Dat ain’ no hotel, sah,” cried the two in one breath, rolling their snow-white eyeballs, their black toes seeming to wriggle with pride at the magnificence it presented, “dat’s de sky-scrapah!”

It was in Columbia that we felt for the first time irrevocably in the South. Richmond had been merely an American city with a Southern atmosphere; South Carolina’s capital was the South itself, despite its considerable veneer of modern Americanism. One must look at three faces to find one indubitably white. Clusters of mahogany-red sugar-canes lolled in shady corners, enticing the black brethren to exercise their powerful white teeth. Goats drowsed in patches of sand protected from the insistent sunshine. Motormen raised their caps with one hand and brought their dashing conveyances to a sudden halt with the other at the very feet of their “lady acquaintances,” whose male escorts returned the greeting with equal solemnity. I puzzled for some time to know what far-distant city this one, with its red soil stretching away to suburban nothingness from the points where the street paving petered out, with its goats and sugar-cane, its variegated complexions, and frank contentment with life, was insistently recalling to memory. Then all at once it came to me. Purged of its considerable American bustle, Columbia would bear a striking resemblance to Asunción, capital of far-off Paraguay. Even the wide-open airiness of its legislative halls, drowsing in the excusable inoccupancy of what was still mid-summer despite the calendar, carried the imagination back to the land of the Guaraní.

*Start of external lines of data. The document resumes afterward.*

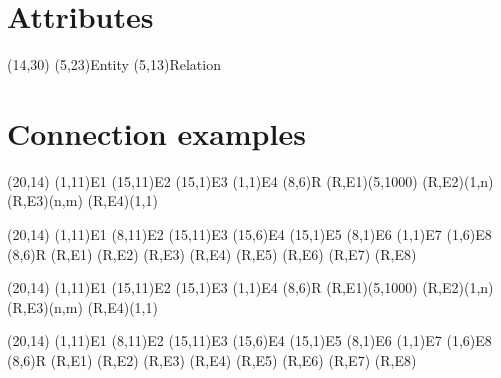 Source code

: \documentclass[a4paper,11pt]{article}
\begin{document}
\section{Attributes}

\begin{schema}(14,30)
  \entity[entity](5,23){Entity}
  \relation[relation](5,13){Relation}
\end{schema}


\section{Connection examples}

\begin{schema}(20,14)
  \entity(1,11){E1}
  \entity(15,11){E2}
  \entity(15,1){E3}
  \entity(1,1){E4}
  \relation(8,6){R}
  \connection(R,E1){(5,1000)}
  \connection(R,E2){(1,n)}
  \connection(R,E3){(n,m)}
  \connection(R,E4){(1,1)}
\end{schema}

\begin{schema}(20,14)
  \entity(1,11){E1}
  \entity(8,11){E2}
  \entity(15,11){E3}
  \entity(15,6){E4}
  \entity(15,1){E5}
  \entity(8,1){E6}
  \entity(1,1){E7}
  \entity(1,6){E8}
  \relation(8,6){R}
  \connection(R,E1){}
  \connection(R,E2){}
  \connection(R,E3){}
  \connection(R,E4){}
  \connection(R,E5){}
  \connection(R,E6){}
  \connection(R,E7){}
  \connection(R,E8){}
\end{schema}

\begin{schema}(20,14)
  \entity(1,11){E1}
  \entity(15,11){E2}
  \entity(15,1){E3}
  \entity(1,1){E4}
  \relation(8,6){R}
  \conn(R,E1){(5,1000)}
  \conn(R,E2){(1,n)}
  \conn(R,E3){(n,m)}
  \conn(R,E4){(1,1)}
\end{schema}

\begin{schema}(20,14)
  \entity(1,11){E1}
  \entity(8,11){E2}
  \entity(15,11){E3}
  \entity(15,6){E4}
  \entity(15,1){E5}
  \entity(8,1){E6}
  \entity(1,1){E7}
  \entity(1,6){E8}
  \relation(8,6){R}
  \conn(R,E1){}
  \conn(R,E2){}
  \conn(R,E3){}
  \conn(R,E4){}
  \conn(R,E5){}
  \conn(R,E6){}
  \conn(R,E7){}
  \conn(R,E8){}
\end{schema}
\end{document}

An un-Northern spaciousness was characteristic of the chief hostelry, with its ample chambers, its broad lounging-room, its generously gaping spitoons, offering not too exacting a target to the inattentive fire of Southern marksmanship. The easy-going temperament of its management came as a relief from the unflinching rule-of-thumb back over the horizon behind us. The reign of the old-fashioned “American plan,” synonymous with eating when and what the kitchen dictates rather than leaving the guest a few shreds of initiative, had begun again and was to persist for a thousand miles southward. But can some trustworthy authority tell us what enactment requires that the “choicest room” of the “best hotel” of every American city be placed at the exact junction-point of the most successful attempt to concentrate all its twenty-four hours of uproar? I ask not in wrath, for time and better slumber have assuaged that, but out of mere academic curiosity. In the good, old irresponsible days of my “hobo” youth the “jungle” beyond the railroad yards was far preferable to this aristocratic Bedlam.


The “sky-scrapah” loomed behind us for half an hour or more across the mighty expanse of rolling sand-and-pine-tree world, with its distance-purple tinge and its suggestion of the interior of Brazil, which fled northward on the next lap of our journey. The cotton-fields which interspersed the wilderness might have seemed patches of daisies to the casual glance, rather sparse and thirsty daisies, for this year the great Southern crop had sadly disappointed its sponsors. Powder-dry country roads of reddish sand straggled along through the endless stretches of scrub-pines, carrying here and there the sagging buggy and gaunt and dust-streaked horse of former days. I relegate the equine means of transportation to the past advisedly, for his doom was apparent even in these sparsely cultivated and thinly peopled regions. Before a little unpainted, wooden negro church that drifted by us there clustered twenty-eight automobiles, with a bare half-dozen steeds drooping limply on their weary legs in the patches of shade the machines afforded them. King Cotton, abetted by his royal contemporaries overseas, has drawn no color-line in deluging his favors on his faithful subjects. Forests of more genuine trees replaced the scrub growth for long spaces farther on; here and there compact rectangles of superlatively green sugar-cane contrasted with the dead-brown patches of shriveled corn. In the smoking compartment of the coach placarded “White” shirt-sleeves and open collars were the rule, but the corresponding section of the “Colored” car indulged in no such disheveled comfort. The negroes of the South seem more consistent followers of Beau Brummel than their white neighbors.